A shift to more-accessible, cost-effective virtual-care models could mitigate increases in healthcare service demand, expenditures, and patient dissatisfaction, says a McKinsey & Company report.

Healthcare systems around the world are under pressure. It’s no secret that the combination of aging populations, increased burden of disease, and staffing shortages has left substantial unmet needs when it comes to acute hospital care. Resource constraints are also affecting wait times in many government-run health systems; in Australia and the United Kingdom, for example, it is commonplace for ambulances transporting patients to “ramp” at hospital entrances because bedspace is at capacity.

Covid-19 has compounded these challenges and, in many cases, further overwhelmed the capacity of hospitals and intensive care units worldwide. These pressures have left healthcare staff overworked and exhausted. According to a 2022 McKinsey survey, between 20 and 38 percent of nurse respondents in Australia, France, Japan, Singapore, the United Kingdom, and the United States indicated they were likely to leave their current role in direct patient care within a year.

These pressures are driving administrators to shift toward more accessible, cost-effective models of care. Although the use of telehealth has declined since the peak of the Covid-19 pandemic, it remains more popular than it was prior to the pandemic.

Moreover, as payers, providers, and patients look to more sustainable, patient-centric, safe, and accessible models, a range of virtual-care options have gained increased recognition as viable alternatives to inpatient hospital care.

In contrast to the use of telehealth in outpatient settings that do not require physical examination, some of these virtual hospitals provide an enhanced, digitally enabled at-home alternative to emergency or inpatient acute care. Delivering hospital-grade care to a substantial cohort of high-acuity patients in their homes could unlock hospital beds and improve the patient experience and equitable access to care.

Three advantages of virtual hospitals
Brick-and-mortar hospitals have long been the gold standard of healthcare, given their onsite proximity to medical specialists, surgical services, emergency care, and 24/7 telemetry. But patient capacity pressures, growing costs, and increasingly dissatisfied patients are prompting health systems to examine more accessible, cost-effective models of care. Well-established, in-home nursing services address part of the need, but they don’t usually provide acute care. By comparison, virtual hospitals provide comprehensive and enhanced digitally enabled care–including remote patient monitoring and integrated data analytics–that support remote ward rounds by doctors and in-person nursing visits. This, in turn, could improve patient experience and sustainability of care delivery.

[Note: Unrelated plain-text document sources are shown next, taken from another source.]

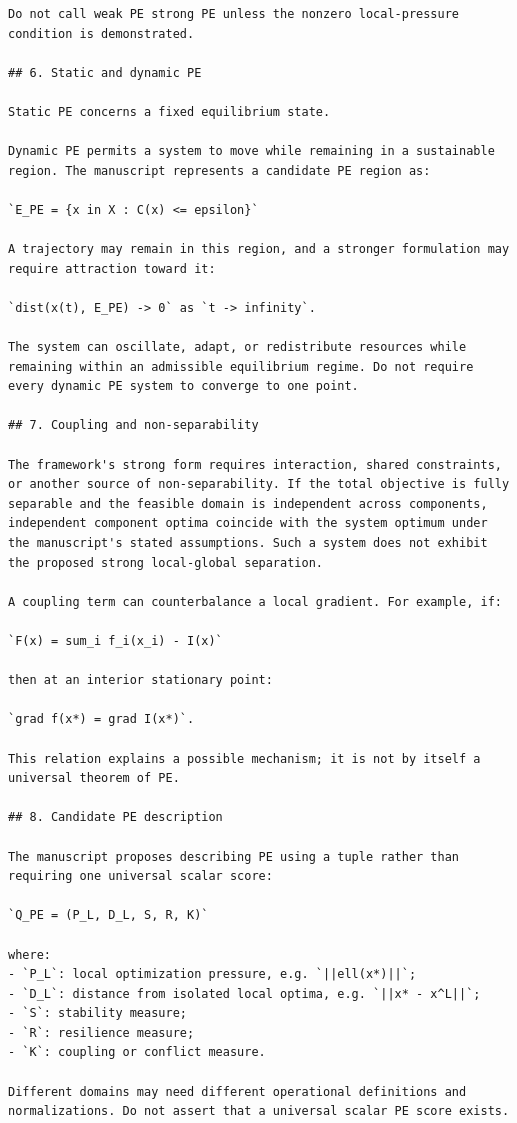 \documentclass[10pt,a4paper]{article}
\begin{document}
\begin{lstlisting}
Do not call weak PE strong PE unless the nonzero local-pressure condition is demonstrated.

## 6. Static and dynamic PE

Static PE concerns a fixed equilibrium state.

Dynamic PE permits a system to move while remaining in a sustainable region. The manuscript represents a candidate PE region as:

`E_PE = {x in X : C(x) <= epsilon}`

A trajectory may remain in this region, and a stronger formulation may require attraction toward it:

`dist(x(t), E_PE) -> 0` as `t -> infinity`.

The system can oscillate, adapt, or redistribute resources while remaining within an admissible equilibrium regime. Do not require every dynamic PE system to converge to one point.

## 7. Coupling and non-separability

The framework's strong form requires interaction, shared constraints, or another source of non-separability. If the total objective is fully separable and the feasible domain is independent across components, independent component optima coincide with the system optimum under the manuscript's stated assumptions. Such a system does not exhibit the proposed strong local-global separation.

A coupling term can counterbalance a local gradient. For example, if:

`F(x) = sum_i f_i(x_i) - I(x)`

then at an interior stationary point:

`grad f(x*) = grad I(x*)`.

This relation explains a possible mechanism; it is not by itself a universal theorem of PE.

## 8. Candidate PE description

The manuscript proposes describing PE using a tuple rather than requiring one universal scalar score:

`Q_PE = (P_L, D_L, S, R, K)`

where:
- `P_L`: local optimization pressure, e.g. `||ell(x*)||`;
- `D_L`: distance from isolated local optima, e.g. `||x* - x^L||`;
- `S`: stability measure;
- `R`: resilience measure;
- `K`: coupling or conflict measure.

Different domains may need different operational definitions and normalizations. Do not assert that a universal scalar PE score exists.


\end{lstlisting}
\end{document}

By shifting acute care to the home, virtual hospitals could deliver three key benefits over traditional brick-and-mortar models of care: expanded bed capacity, improved patient satisfaction and outcomes, and cost savings. Many patients also prefer to receive care at home, rather than in a hospital bed.

Expanded bed capacity available through virtual care
By reducing the need for inpatient hospital services, virtual hospitals could flexibly and rapidly scale bed capacity, helping hospitals meet fluctuating healthcare demands. For example, the UK-government-run National Health Service (NHS) recently committed to increasing virtual ward capacity by 40 to 50 virtual beds per 100,000 people by December 2023, which could allow more than 17 percent of total admissions to be treated in virtual hospitals. The time and cost to set up a virtual hospital are also substantially lower than that required to build new hospital infrastructure.

Greater patient satisfaction and outcomes Despite the medical prowess of traditional hospitals, many patients, particularly those suffering from chronic disease and comorbidities, would rather receive care at home.

Patients are also concerned about hospital- acquired infections. In response to these and other concerns, patients and providers are looking to virtual and home-based care alternatives as a way of improving patient experience and satisfaction.

Unlocking bed capacity
Patient preference for virtual care is driving increased openness among physicians to digital alternatives to in-person care.

Beyond convenience and flexibility, an emerging literature base supports the case that virtual and at-home care can be safe and effective. We identified reduced readmission rates, greater improvements in quality-adjusted life years (QALYs), and lower rates of hospital-related complications as reported benefits of acute virtual and at-home care in crucial high-volume indications, such as pulmonary disease and heart failure. The use of virtual emergency services has also reduced the need for ambulance calls and hospital visits.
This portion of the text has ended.